-- Records follows --

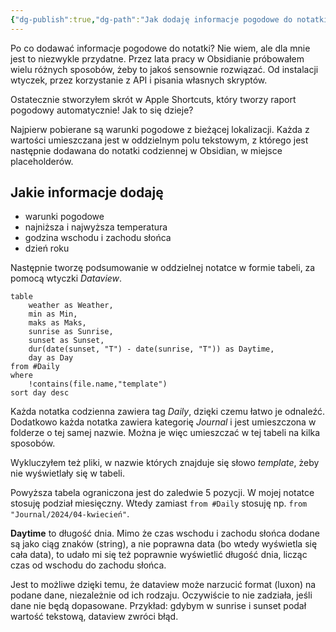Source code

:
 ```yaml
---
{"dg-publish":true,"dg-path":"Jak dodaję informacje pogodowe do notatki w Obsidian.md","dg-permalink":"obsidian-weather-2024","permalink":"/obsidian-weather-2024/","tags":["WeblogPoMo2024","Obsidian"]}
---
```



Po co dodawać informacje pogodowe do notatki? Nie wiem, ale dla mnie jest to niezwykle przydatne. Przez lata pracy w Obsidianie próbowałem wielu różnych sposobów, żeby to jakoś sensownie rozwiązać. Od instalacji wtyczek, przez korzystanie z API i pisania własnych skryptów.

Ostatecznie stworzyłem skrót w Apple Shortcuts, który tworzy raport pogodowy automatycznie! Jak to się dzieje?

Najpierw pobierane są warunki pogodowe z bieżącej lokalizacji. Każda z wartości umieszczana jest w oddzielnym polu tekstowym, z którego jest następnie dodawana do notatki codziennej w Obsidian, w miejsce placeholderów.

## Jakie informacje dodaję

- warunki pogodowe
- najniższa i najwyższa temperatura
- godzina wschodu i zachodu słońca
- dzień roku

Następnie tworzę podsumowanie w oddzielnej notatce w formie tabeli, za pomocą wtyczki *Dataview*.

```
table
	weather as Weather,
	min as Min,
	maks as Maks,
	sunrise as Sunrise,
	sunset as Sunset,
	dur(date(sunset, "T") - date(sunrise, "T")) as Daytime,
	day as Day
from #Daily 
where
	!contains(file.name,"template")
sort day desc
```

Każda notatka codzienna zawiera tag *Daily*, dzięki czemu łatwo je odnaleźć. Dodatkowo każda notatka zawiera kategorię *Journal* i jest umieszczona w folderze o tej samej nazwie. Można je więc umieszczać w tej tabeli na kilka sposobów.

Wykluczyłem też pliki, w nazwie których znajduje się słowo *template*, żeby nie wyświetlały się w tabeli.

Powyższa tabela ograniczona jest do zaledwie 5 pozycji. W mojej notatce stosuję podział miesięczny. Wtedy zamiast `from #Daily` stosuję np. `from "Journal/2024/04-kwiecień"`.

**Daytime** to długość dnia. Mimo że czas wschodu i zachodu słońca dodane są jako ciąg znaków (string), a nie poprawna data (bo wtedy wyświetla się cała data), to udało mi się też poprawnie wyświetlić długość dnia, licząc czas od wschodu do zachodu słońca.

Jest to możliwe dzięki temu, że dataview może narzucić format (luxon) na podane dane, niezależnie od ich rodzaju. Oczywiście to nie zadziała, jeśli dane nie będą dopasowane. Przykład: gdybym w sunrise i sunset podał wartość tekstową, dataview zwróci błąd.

-- Records concluded --

> [What you have to do] Pictures stay out of the copy; print the material above exactly.

> [Answer to the problem]
Source code

:
 ```yaml
---
{"dg-publish":true,"dg-path":"Jak dodaję informacje pogodowe do notatki w Obsidian.md","dg-permalink":"obsidian-weather-2024","permalink":"/obsidian-weather-2024/","tags":["WeblogPoMo2024","Obsidian"]}
---
```



Po co dodawać informacje pogodowe do notatki? Nie wiem, ale dla mnie jest to niezwykle przydatne. Przez lata pracy w Obsidianie próbowałem wielu różnych sposobów, żeby to jakoś sensownie rozwiązać. Od instalacji wtyczek, przez korzystanie z API i pisania własnych skryptów.

Ostatecznie stworzyłem skrót w Apple Shortcuts, który tworzy raport pogodowy automatycznie! Jak to się dzieje?

Najpierw pobierane są warunki pogodowe z bieżącej lokalizacji. Każda z wartości umieszczana jest w oddzielnym polu tekstowym, z którego jest następnie dodawana do notatki codziennej w Obsidian, w miejsce placeholderów.

## Jakie informacje dodaję

- warunki pogodowe
- najniższa i najwyższa temperatura
- godzina wschodu i zachodu słońca
- dzień roku

Następnie tworzę podsumowanie w oddzielnej notatce w formie tabeli, za pomocą wtyczki *Dataview*.

```
table
	weather as Weather,
	min as Min,
	maks as Maks,
	sunrise as Sunrise,
	sunset as Sunset,
	dur(date(sunset, "T") - date(sunrise, "T")) as Daytime,
	day as Day
from #Daily 
where
	!contains(file.name,"template")
sort day desc
```

Każda notatka codzienna zawiera tag *Daily*, dzięki czemu łatwo je odnaleźć. Dodatkowo każda notatka zawiera kategorię *Journal* i jest umieszczona w folderze o tej samej nazwie. Można je więc umieszczać w tej tabeli na kilka sposobów.

Wykluczyłem też pliki, w nazwie których znajduje się słowo *template*, żeby nie wyświetlały się w tabeli.

Powyższa tabela ograniczona jest do zaledwie 5 pozycji. W mojej notatce stosuję podział miesięczny. Wtedy zamiast `from #Daily` stosuję np. `from "Journal/2024/04-kwiecień"`.

**Daytime** to długość dnia. Mimo że czas wschodu i zachodu słońca dodane są jako ciąg znaków (string), a nie poprawna data (bo wtedy wyświetla się cała data), to udało mi się też poprawnie wyświetlić długość dnia, licząc czas od wschodu do zachodu słońca.

Jest to możliwe dzięki temu, że dataview może narzucić format (luxon) na podane dane, niezależnie od ich rodzaju. Oczywiście to nie zadziała, jeśli dane nie będą dopasowane. Przykład: gdybym w sunrise i sunset podał wartość tekstową, dataview zwróci błąd.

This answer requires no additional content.